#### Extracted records
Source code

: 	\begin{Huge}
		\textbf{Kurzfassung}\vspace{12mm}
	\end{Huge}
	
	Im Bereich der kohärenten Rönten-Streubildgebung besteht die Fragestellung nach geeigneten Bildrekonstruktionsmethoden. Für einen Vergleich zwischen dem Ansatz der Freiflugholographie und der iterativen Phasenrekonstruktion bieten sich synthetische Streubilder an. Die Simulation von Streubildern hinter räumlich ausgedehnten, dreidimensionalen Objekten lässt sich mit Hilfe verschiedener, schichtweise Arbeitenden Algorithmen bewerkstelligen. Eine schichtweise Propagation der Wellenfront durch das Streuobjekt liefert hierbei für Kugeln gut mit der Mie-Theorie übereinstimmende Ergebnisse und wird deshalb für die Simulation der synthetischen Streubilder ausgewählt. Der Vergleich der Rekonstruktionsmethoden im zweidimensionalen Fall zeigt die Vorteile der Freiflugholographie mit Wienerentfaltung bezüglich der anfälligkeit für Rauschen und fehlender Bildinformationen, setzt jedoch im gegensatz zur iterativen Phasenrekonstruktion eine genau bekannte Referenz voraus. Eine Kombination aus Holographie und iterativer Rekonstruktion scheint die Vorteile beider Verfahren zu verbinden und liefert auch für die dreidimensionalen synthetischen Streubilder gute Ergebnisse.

#### Work instructions
Output every entry shown above, exactly.

#### Exercise output
Source code

: 	\begin{Huge}
		\textbf{Kurzfassung}\vspace{12mm}
	\end{Huge}
	
	Im Bereich der kohärenten Rönten-Streubildgebung besteht die Fragestellung nach geeigneten Bildrekonstruktionsmethoden. Für einen Vergleich zwischen dem Ansatz der Freiflugholographie und der iterativen Phasenrekonstruktion bieten sich synthetische Streubilder an. Die Simulation von Streubildern hinter räumlich ausgedehnten, dreidimensionalen Objekten lässt sich mit Hilfe verschiedener, schichtweise Arbeitenden Algorithmen bewerkstelligen. Eine schichtweise Propagation der Wellenfront durch das Streuobjekt liefert hierbei für Kugeln gut mit der Mie-Theorie übereinstimmende Ergebnisse und wird deshalb für die Simulation der synthetischen Streubilder ausgewählt. Der Vergleich der Rekonstruktionsmethoden im zweidimensionalen Fall zeigt die Vorteile der Freiflugholographie mit Wienerentfaltung bezüglich der anfälligkeit für Rauschen und fehlender Bildinformationen, setzt jedoch im gegensatz zur iterativen Phasenrekonstruktion eine genau bekannte Referenz voraus. Eine Kombination aus Holographie und iterativer Rekonstruktion scheint die Vorteile beider Verfahren zu verbinden und liefert auch für die dreidimensionalen synthetischen Streubilder gute Ergebnisse.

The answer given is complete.